Anyway, the purpose of all this is to explain where my some-encompassing knowledge of electronics comes from. In other words, I ain’t no expert, but I know enough to be dangerous.

So this brings me to our friend TJ Bearytales. I first mentioned him in the stunning episode “Why I <3 Target“. He’s been staring at me funny, and scaring Mrs. G, so I thought it was time to give him a look and see what’s under the hood.

First off, the four screws on his back were nasty triangular security jobbies. This got me excited, one because I could use my eBay bought security bit-set, and two, because usually when this kind of security is used, it means there is something cool and easily hacked inside. I was disappointed to find that my bits were way to big, but a Nintendo Tri-Wing saved the day.
 

TJ - Opened up

The first thing I noticed is that big nasty black blob on the right. This is a sure sign of a custom chip, or if not custom, unidentifiable because there are no markings. I’m assuming that this is where the actual micro-controller is.

TJ - PCB - Front Top

Now this makes we happy! I’ve been hoping that I can isolate the actual programming, and I’m pretty sure this is is where it is. The major clue is that it has been soldered on. The micro-controller shown above is locked in. The green board below is made to be changed out.

TJ-PCB Back

Now all I have to do is figure out how to access the data on that thing. I start by tracing it back to the cartridge connector.
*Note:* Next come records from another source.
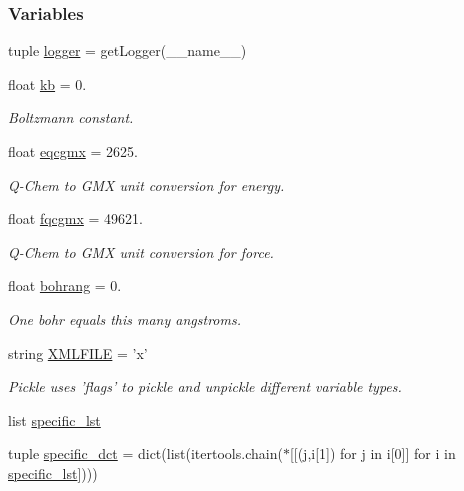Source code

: \subsubsection*{\-Variables}
\begin{DoxyCompactItemize}
\item 
tuple \hyperlink{namespaceforcebalance_1_1nifty_a94fc8d9a0375d86ee16bfe16c896d74c}{logger} = get\-Logger(\-\_\-\-\_\-name\-\_\-\-\_\-)
\item 
float \hyperlink{namespaceforcebalance_1_1nifty_aace36d3e1ed8cd2ead67d53ec177063f}{kb} = 0.
\begin{DoxyCompactList}\small\item\em \-Boltzmann constant. \end{DoxyCompactList}\item 
float \hyperlink{namespaceforcebalance_1_1nifty_a2b5a159b5e297e92699a10b05fa8911f}{eqcgmx} = 2625.
\begin{DoxyCompactList}\small\item\em \-Q-\/\-Chem to \-G\-M\-X unit conversion for energy. \end{DoxyCompactList}\item 
float \hyperlink{namespaceforcebalance_1_1nifty_a7ad933fe53e048142852569b9a288f2e}{fqcgmx} = 49621.
\begin{DoxyCompactList}\small\item\em \-Q-\/\-Chem to \-G\-M\-X unit conversion for force. \end{DoxyCompactList}\item 
float \hyperlink{namespaceforcebalance_1_1nifty_a9d8921e29d14572a15a6bd1755d240d4}{bohrang} = 0.
\begin{DoxyCompactList}\small\item\em \-One bohr equals this many angstroms. \end{DoxyCompactList}\item 
string \hyperlink{namespaceforcebalance_1_1nifty_a89b76b7b16a8e2533c6599fa9ff8cff6}{\-X\-M\-L\-F\-I\-L\-E} = 'x'
\begin{DoxyCompactList}\small\item\em \-Pickle uses 'flags' to pickle and unpickle different variable types. \end{DoxyCompactList}\item 
list \hyperlink{namespaceforcebalance_1_1nifty_a451beef98f339cc46bf19b8b4b9dd755}{specific\-\_\-lst}
\item 
tuple \hyperlink{namespaceforcebalance_1_1nifty_a41091c8b7861352d9cba164b15d0d022}{specific\-\_\-dct} = dict(list(itertools.\-chain($\ast$\mbox{[}\mbox{[}(j,i\mbox{[}1\mbox{]}) for j in i\mbox{[}0\mbox{]}\mbox{]} for i in \hyperlink{namespaceforcebalance_1_1nifty_a451beef98f339cc46bf19b8b4b9dd755}{specific\-\_\-lst}\mbox{]})))
\end{DoxyCompactItemize}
I’m guessing that they share pins, and the cartridge is somehow given precedence when it exists in the circuit.

TJ - Testing Pinouts

From what I can see, pin 1 is +3.3V, pin 12 is ground, and pins 3, 4, 5, and 6 are “something else”.

Now I just have to do a little research. My hopes and dreams/instinct is making me think that this is at it’s heart a USB memory stick, and I just have to wire it up and plug it in to a PC and read it. This could be totally ludicrous, or so crazy that it just might work.

But, I’ve got a Bunker Party to prepare for, so TJ Bearywhatever will have to wait. Don’t wear out the edge of your seat!

One Response to “TJ Bearygutted”

  1. 1
    Retroplayer Says:

    Not sure if you are still looking for the pinouts or not, but here is what I have (for the cartridge at least):
    1 3.3v
    2 GND (Looks like a detect switch)
    3 NC – These wiggle when accesing on-board phrases, I assume they are chip selects for the on-board flash
    4 NC
    5 U8_CS* There are two memories in the cartridge. One chip select wiggles for song mode and the other for story mode
    6 U7_CS*
    7 CLK
    8 DI
    9 DO
    10 Data2 ??
    11 Data3 ??
    12 GND

    When I connect the cart up to a microcontroller using one of the CS lines, clock, and DI and DO, I get data streaming into the micro on each clock pulse. I don’t seem to have control over it yet using the DI line. I tried JEDEC commands for flash ID strings but didn’t have any luck with it yet. I originally thought that this was a QUAD-SPI config with 4 data lines. It may even possibly be eSD memory.

    I am getting the cartridge and onboard flash module xrayed at work right now. Hopefully that will solve the mystery. When I get them back, one trick I plan to try is to solder it up to an SD reader and see if that gets me anywhere.